Instructions for the task. Search the records for the word "architecture" and pick out every line that has it.

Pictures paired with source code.
• • • • •
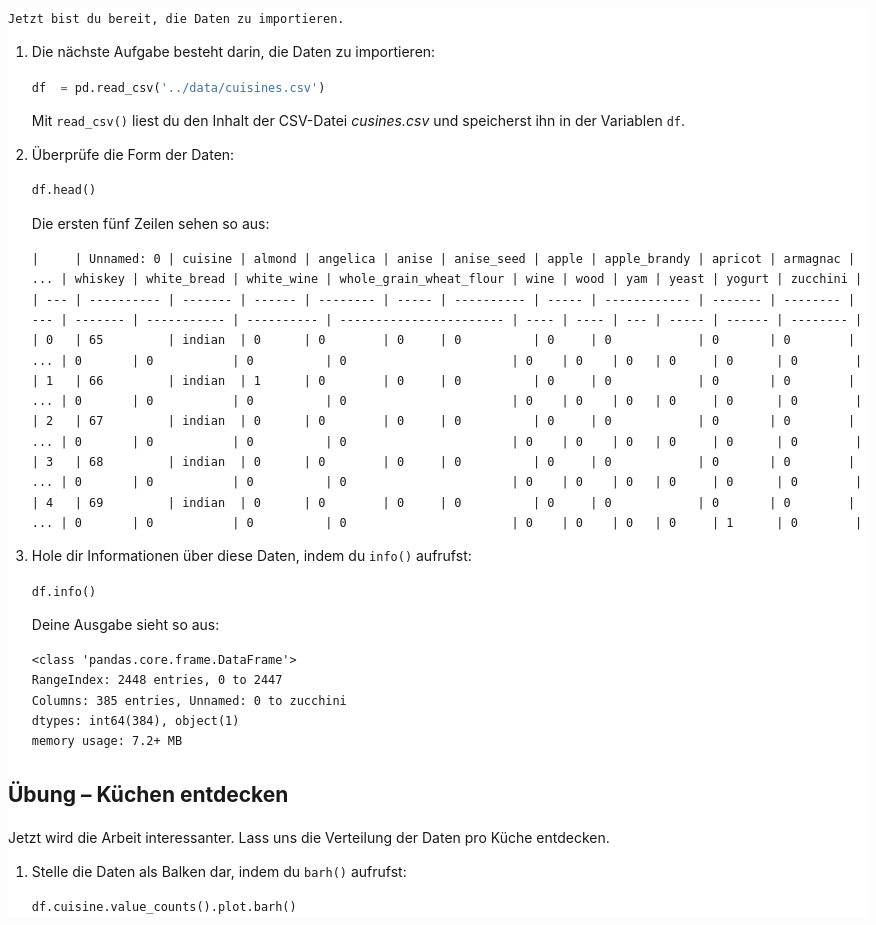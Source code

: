     Jetzt bist du bereit, die Daten zu importieren.

1. Die nächste Aufgabe besteht darin, die Daten zu importieren:

    ```python
    df  = pd.read_csv('../data/cuisines.csv')
    ```

   Mit `read_csv()` liest du den Inhalt der CSV-Datei _cusines.csv_ und speicherst ihn in der Variablen `df`.

1. Überprüfe die Form der Daten:

    ```python
    df.head()
    ```

   Die ersten fünf Zeilen sehen so aus:

    ```output
    |     | Unnamed: 0 | cuisine | almond | angelica | anise | anise_seed | apple | apple_brandy | apricot | armagnac | ... | whiskey | white_bread | white_wine | whole_grain_wheat_flour | wine | wood | yam | yeast | yogurt | zucchini |
    | --- | ---------- | ------- | ------ | -------- | ----- | ---------- | ----- | ------------ | ------- | -------- | --- | ------- | ----------- | ---------- | ----------------------- | ---- | ---- | --- | ----- | ------ | -------- |
    | 0   | 65         | indian  | 0      | 0        | 0     | 0          | 0     | 0            | 0       | 0        | ... | 0       | 0           | 0          | 0                       | 0    | 0    | 0   | 0     | 0      | 0        |
    | 1   | 66         | indian  | 1      | 0        | 0     | 0          | 0     | 0            | 0       | 0        | ... | 0       | 0           | 0          | 0                       | 0    | 0    | 0   | 0     | 0      | 0        |
    | 2   | 67         | indian  | 0      | 0        | 0     | 0          | 0     | 0            | 0       | 0        | ... | 0       | 0           | 0          | 0                       | 0    | 0    | 0   | 0     | 0      | 0        |
    | 3   | 68         | indian  | 0      | 0        | 0     | 0          | 0     | 0            | 0       | 0        | ... | 0       | 0           | 0          | 0                       | 0    | 0    | 0   | 0     | 0      | 0        |
    | 4   | 69         | indian  | 0      | 0        | 0     | 0          | 0     | 0            | 0       | 0        | ... | 0       | 0           | 0          | 0                       | 0    | 0    | 0   | 0     | 1      | 0        |
    ```

1. Hole dir Informationen über diese Daten, indem du `info()` aufrufst:

    ```python
    df.info()
    ```

    Deine Ausgabe sieht so aus:

    ```output
    <class 'pandas.core.frame.DataFrame'>
    RangeIndex: 2448 entries, 0 to 2447
    Columns: 385 entries, Unnamed: 0 to zucchini
    dtypes: int64(384), object(1)
    memory usage: 7.2+ MB
    ```

## Übung – Küchen entdecken

Jetzt wird die Arbeit interessanter. Lass uns die Verteilung der Daten pro Küche entdecken.

1. Stelle die Daten als Balken dar, indem du `barh()` aufrufst:

    ```python
    df.cuisine.value_counts().plot.barh()
    ```

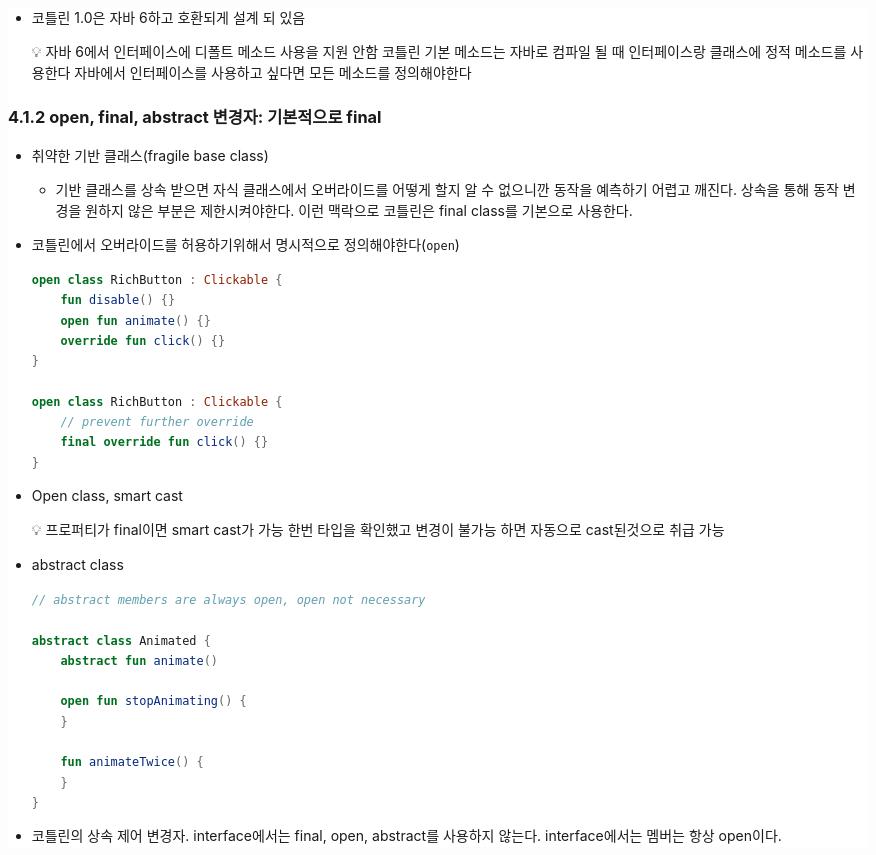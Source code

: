- 코틀린 1.0은 자바 6하고 호환되게 설계 되 있음
    
    <aside>
    💡 자바 6에서 인터페이스에 디폴트 메소드 사용을 지원 안함
    코틀린 기본 메소드는 자바로 컴파일 될 때 인터페이스랑 클래스에 정적 메소드를 사용한다
    자바에서 인터페이스를 사용하고 싶다면 모든 메소드를 정의해야한다
    
    </aside>
    

### 4.1.2 open, final, abstract 변경자: 기본적으로 final

- 취약한 기반 클래스(fragile base class)
    - 기반 클래스를 상속 받으면 자식 클래스에서 오버라이드를 어떻게 할지 알 수 없으니깐 동작을 예측하기 어렵고 깨진다. 상속을 통해 동작 변경을 원하지 않은 부분은 제한시켜야한다. 이런 맥락으로 코틀린은 final class를 기본으로 사용한다.
- 코틀린에서 오버라이드를 허용하기위해서 명시적으로 정의해야한다(`open`)
    
    ```kotlin
    open class RichButton : Clickable {
    	fun disable() {}
    	open fun animate() {}
    	override fun click() {}
    }
    
    open class RichButton : Clickable {
    	// prevent further override
    	final override fun click() {}
    }
    ```
    
- Open class, smart cast
    
    <aside>
    💡 프로퍼티가 final이면 smart cast가 가능
    한번 타입을 확인했고 변경이 불가능 하면 자동으로 cast된것으로 
    취급 가능
    
    </aside>
    
- abstract class
    
    ```kotlin
    // abstract members are always open, open not necessary
    
    abstract class Animated {
    	abstract fun animate()
    	
    	open fun stopAnimating() {
    	}
    	
    	fun animateTwice() {
    	}
    }
    ```
    
- 코틀린의 상속 제어 변경자. interface에서는 final, open, abstract를 사용하지 않는다. interface에서는 멤버는 항상 open이다.
    
    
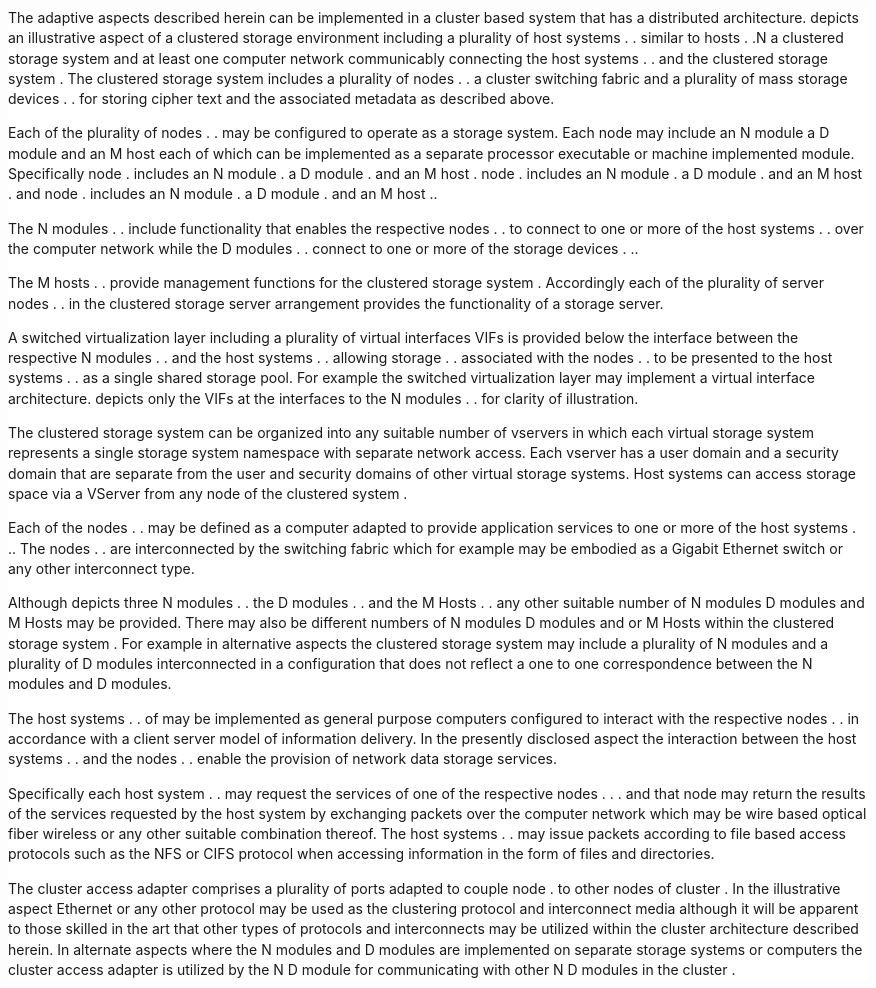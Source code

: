 The adaptive aspects described herein can be implemented in a cluster based system that has a distributed architecture. depicts an illustrative aspect of a clustered storage environment including a plurality of host systems . . similar to hosts . .N a clustered storage system and at least one computer network communicably connecting the host systems . . and the clustered storage system . The clustered storage system includes a plurality of nodes . . a cluster switching fabric and a plurality of mass storage devices . . for storing cipher text and the associated metadata as described above.

Each of the plurality of nodes . . may be configured to operate as a storage system. Each node may include an N module a D module and an M host each of which can be implemented as a separate processor executable or machine implemented module. Specifically node . includes an N module . a D module . and an M host . node . includes an N module . a D module . and an M host . and node . includes an N module . a D module . and an M host ..

The N modules . . include functionality that enables the respective nodes . . to connect to one or more of the host systems . . over the computer network while the D modules . . connect to one or more of the storage devices . ..

The M hosts . . provide management functions for the clustered storage system . Accordingly each of the plurality of server nodes . . in the clustered storage server arrangement provides the functionality of a storage server.

A switched virtualization layer including a plurality of virtual interfaces VIFs is provided below the interface between the respective N modules . . and the host systems . . allowing storage . . associated with the nodes . . to be presented to the host systems . . as a single shared storage pool. For example the switched virtualization layer may implement a virtual interface architecture. depicts only the VIFs at the interfaces to the N modules . . for clarity of illustration.

The clustered storage system can be organized into any suitable number of vservers in which each virtual storage system represents a single storage system namespace with separate network access. Each vserver has a user domain and a security domain that are separate from the user and security domains of other virtual storage systems. Host systems can access storage space via a VServer from any node of the clustered system .

Each of the nodes . . may be defined as a computer adapted to provide application services to one or more of the host systems . .. The nodes . . are interconnected by the switching fabric which for example may be embodied as a Gigabit Ethernet switch or any other interconnect type.

Although depicts three N modules . . the D modules . . and the M Hosts . . any other suitable number of N modules D modules and M Hosts may be provided. There may also be different numbers of N modules D modules and or M Hosts within the clustered storage system . For example in alternative aspects the clustered storage system may include a plurality of N modules and a plurality of D modules interconnected in a configuration that does not reflect a one to one correspondence between the N modules and D modules.

The host systems . . of may be implemented as general purpose computers configured to interact with the respective nodes . . in accordance with a client server model of information delivery. In the presently disclosed aspect the interaction between the host systems . . and the nodes . . enable the provision of network data storage services.

Specifically each host system . . may request the services of one of the respective nodes . . . and that node may return the results of the services requested by the host system by exchanging packets over the computer network which may be wire based optical fiber wireless or any other suitable combination thereof. The host systems . . may issue packets according to file based access protocols such as the NFS or CIFS protocol when accessing information in the form of files and directories.

The cluster access adapter comprises a plurality of ports adapted to couple node . to other nodes of cluster . In the illustrative aspect Ethernet or any other protocol may be used as the clustering protocol and interconnect media although it will be apparent to those skilled in the art that other types of protocols and interconnects may be utilized within the cluster architecture described herein. In alternate aspects where the N modules and D modules are implemented on separate storage systems or computers the cluster access adapter is utilized by the N D module for communicating with other N D modules in the cluster .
• • • • •
Response area.
: The adaptive aspects described herein can be implemented in a cluster based system that has a distributed architecture. depicts an illustrative aspect of a clustered storage environment including a plurality of host systems . . similar to hosts . .N a clustered storage system and at least one computer network communicably connecting the host systems . . and the clustered storage system . The clustered storage system includes a plurality of nodes . . a cluster switching fabric and a plurality of mass storage devices . . for storing cipher text and the associated metadata as described above.
A switched virtualization layer including a plurality of virtual interfaces VIFs is provided below the interface between the respective N modules . . and the host systems . . allowing storage . . associated with the nodes . . to be presented to the host systems . . as a single shared storage pool. For example the switched virtualization layer may implement a virtual interface architecture. depicts only the VIFs at the interfaces to the N modules . . for clarity of illustration.
The cluster access adapter comprises a plurality of ports adapted to couple node . to other nodes of cluster . In the illustrative aspect Ethernet or any other protocol may be used as the clustering protocol and interconnect media although it will be apparent to those skilled in the art that other types of protocols and interconnects may be utilized within the cluster architecture described herein. In alternate aspects where the N modules and D modules are implemented on separate storage systems or computers the cluster access adapter is utilized by the N D module for communicating with other N D modules in the cluster .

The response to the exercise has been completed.